Summary: Based on the data and analysis presented below, the tech-heavy Nasdaq is no longer operating according to fundamentals. Returns, profit and greed now run the show.
Much has been made about the Nasdaq’s outperformance relative to other U.S. indices this year. The primarily technology-based index is up over 20% year to date through July 14, 2020 while many other companies struggle to reach their former highs likely seen in February. This large thrust of momentum to the upside in the index shows a stark contrast between now and around 4 months ago when the Nasdaq was down near 40% for the year. This turbulence has caused the index to skyrocket far above its 200-day moving average; a metric many traders and investors consider a staple of gauging longer-term sentiment. Given the magnitude of these gains in the Nasdaq what can we expect from the index going forward?
To answer this question, I first calculated the one-year rolling z-score of the difference between the Nasdaq’s daily closing price and the daily 200-day simple moving average. I then split up these z-scores into 6 different groups as shown by the first table below. After packaging my data into nice definable groupings I was then able to analyze their results to show the average 2-week, 1-month, 3-month, 6-month and 1-year forward returns resulting from the Nasdaq given its z-score placing relative to its 200-day simple moving average.
The table above shows these various average forward returns given the groupings depicted in the earlier table. The occurrences of these groupings represent a positively skewed leptokurtic distribution that one would expect to find when analyzing nearly any major U.S. index over long periods of time. The data does become interesting when you look at the groupings with the highest forward returns over the different time frames. The most positive group in the 2-week and 1-month time frames is where the Nasdaq is pushing far above what would be considered normal from its 200 day. Conversely, over the 3-month, 6-month, and 1-year time frames the most positive group is the first one, where the Nasdaq is considerably lower than its 200-day given a one-year historical context.
The easiest way to summarize these differences is to imagine that the 2-week and 1-month averages tend to be driven by momentum while the longer time frames are seemingly more driven by long-term valuations and mean reversion ideologies. This is not to say that the longer time frames don’t experience momentum. The 6th group is still the second most positive category when analyzing these lengths of time. They simply don’t matter as much in the long run.
To better visualize what types of returns we can expect from the Nasdaq, as well as each of our self-created z-score groups, I have created this scatter plot shown above. This chart takes each of our data points split into their respective groups and plots it against their 1-year forward returns. The linear black line in each group’s column shows the current trend in accordance with its least squares residual. The x axis for each group’s column is also different to get a better understanding of the clustering of data.

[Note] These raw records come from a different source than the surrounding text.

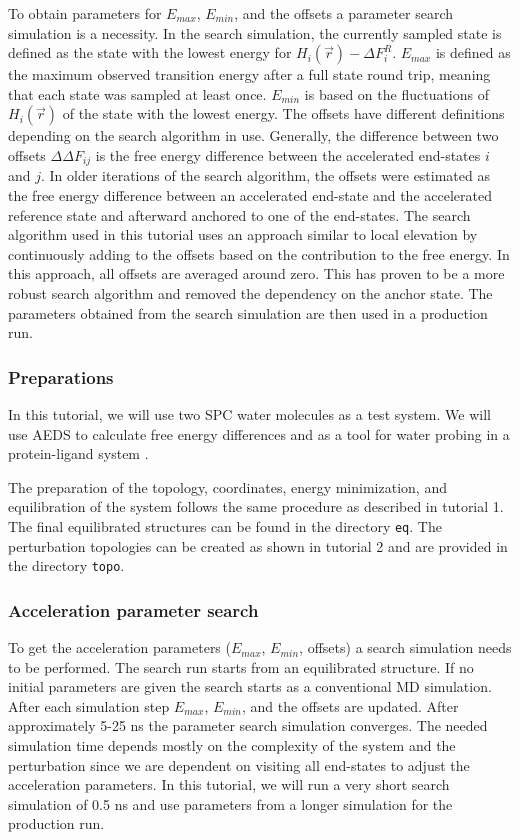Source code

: To obtain parameters for $E_{max}$, $E_{min}$, and the offsets a parameter search simulation is a necessity. In the search simulation, the currently sampled state is defined as the state with the lowest energy for $H_i(\vec{r}) - \Delta F_{i}^R$. $E_{max}$ is defined as the maximum observed transition energy after a full state round trip, meaning that each state was sampled at least once. $E_{min}$ is based on the fluctuations of $H_i(\vec{r})$ of the state with the lowest energy. The offsets have different definitions depending on the search algorithm in use. Generally, the difference between two offsets $\Delta\Delta F_{ij}$ is the free energy difference between the accelerated end-states $i$ and $j$. In older iterations of the search algorithm, the offsets were estimated as the free energy difference between an accelerated end-state and the accelerated reference state and afterward anchored to one of the end-states. The search algorithm used in this tutorial uses an approach similar to local elevation by continuously adding to the offsets based on the contribution to the free energy. In this approach, all offsets are averaged around zero. This has proven to be a more robust search algorithm and removed the dependency on the anchor state. The parameters obtained from the search simulation are then used in a production run.

\subsubsection{Preparations}
In this tutorial, we will use two SPC water molecules as a test system. We will use AEDS to calculate free energy differences and as a tool for water probing in a protein-ligand system \cite{gracia1}.   
 
The preparation of the topology, coordinates, energy minimization, and equilibration of the system follows the same procedure as described in tutorial 1.
The final equilibrated structures can be found in the directory \texttt{eq}. The perturbation topologies can be created as shown in tutorial 2 and are provided in the directory \texttt{topo}.

\subsubsection{Acceleration parameter search}
To get the acceleration parameters ($E_{max}$, $E_{min}$, offsets) a search simulation needs to be performed. The search run starts from an equilibrated structure. If no initial parameters are given the search starts as a conventional MD simulation. After each simulation step $E_{max}$, $E_{min}$, and the offsets are updated. After approximately 5-25 ns the parameter search simulation converges. The needed simulation time depends mostly on the complexity of the system and the perturbation since we are dependent on visiting all end-states to adjust the acceleration parameters. In this tutorial, we will run a very short search simulation of 0.5 ns and use parameters from a longer simulation for the production run.  

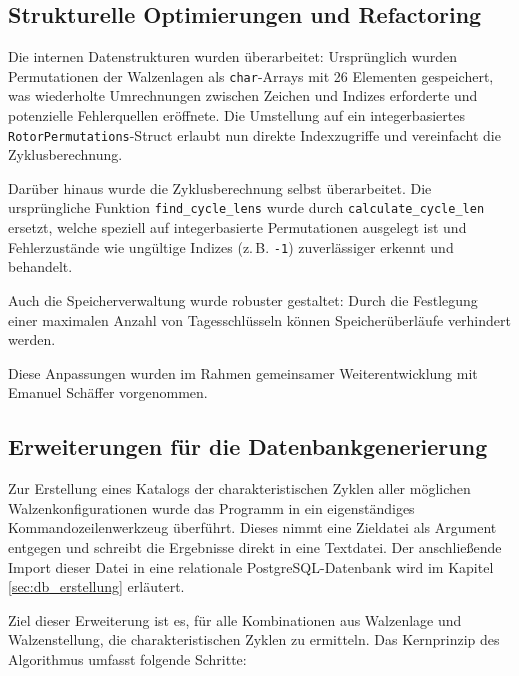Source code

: \documentclass[12pt, ngerman, a4paper, numbers=noenddot]{article}
\begin{document}
\subsection{Strukturelle Optimierungen und Refactoring}
\label{subsec:c_structural}

Die internen Datenstrukturen wurden überarbeitet: Ursprünglich wurden Permutationen der Walzenlagen als \lstinline|char|-Arrays mit 26 Elementen gespeichert, was wiederholte Umrechnungen zwischen Zeichen und Indizes erforderte und potenzielle Fehlerquellen eröffnete. Die Umstellung auf ein integerbasiertes \lstinline|RotorPermutations|-Struct erlaubt nun direkte Indexzugriffe und vereinfacht die Zyklusberechnung.

Darüber hinaus wurde die Zyklusberechnung selbst überarbeitet. Die ursprüngliche Funktion \lstinline|find_cycle_lens| wurde durch \lstinline|calculate_cycle_len| ersetzt, welche speziell auf integerbasierte Permutationen ausgelegt ist und Fehlerzustände wie ungültige Indizes (z.\,B. \lstinline|-1|) zuverlässiger erkennt und behandelt. 

Auch die Speicherverwaltung wurde robuster gestaltet: Durch die Festlegung einer maximalen Anzahl von Tagesschlüsseln können Speicherüberläufe verhindert werden. 

Diese Anpassungen wurden im Rahmen gemeinsamer Weiterentwicklung mit Emanuel Schäffer vorgenommen. 


\newpage
\subsection{Erweiterungen für die Datenbankgenerierung}
\label{subsec:c_db_export}

Zur Erstellung eines Katalogs der charakteristischen Zyklen aller möglichen Walzenkonfigurationen wurde das Programm in ein eigenständiges Kommandozeilenwerkzeug überführt. Dieses nimmt eine Zieldatei als Argument entgegen und schreibt die Ergebnisse direkt in eine Textdatei. Der anschließende Import dieser Datei in eine relationale PostgreSQL-Datenbank wird im Kapitel \ref{sec:db_erstellung} erläutert.


Ziel dieser Erweiterung ist es, für alle Kombinationen aus Walzenlage und Walzenstellung, die charakteristischen Zyklen zu ermitteln. Das Kernprinzip des Algorithmus umfasst folgende Schritte:
\end{document}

As you can see based on the trend lines in groups 1 and 6, they have an inverse relationship. When the Nasdaq is already far extended above the 200 day, it has historically continued to further extend itself and, in return, gives way to some of the largest 1-year forward returns we see in this study.
Consequently, when we are already at a -2 standard deviation beneath the 200 day, going any lower means that we are more and more likely to have a more violent reversion to the mean. In other words, when things are bad, things seem to either get better slowly or get worse before getting much better in a hurry (sound familiar?..cough cough.. March of 2020).
While the powers that be in the investment industry mandate that I must tell you that history is no guarantee of future returns, I ask you this: Do we have a better metric of which to go by? Sure, nothing in life is guaranteed other than Ghislaine Maxwell’s impending suicide, but written history provides us with the data we use to propel our society forward. What this data tells me is that we are now entering a phase of the Nasdaq where fundamentals are out the window. Returns, profit and greed now run the show and if you stand in the way of these things you may just be the next up to be canceled.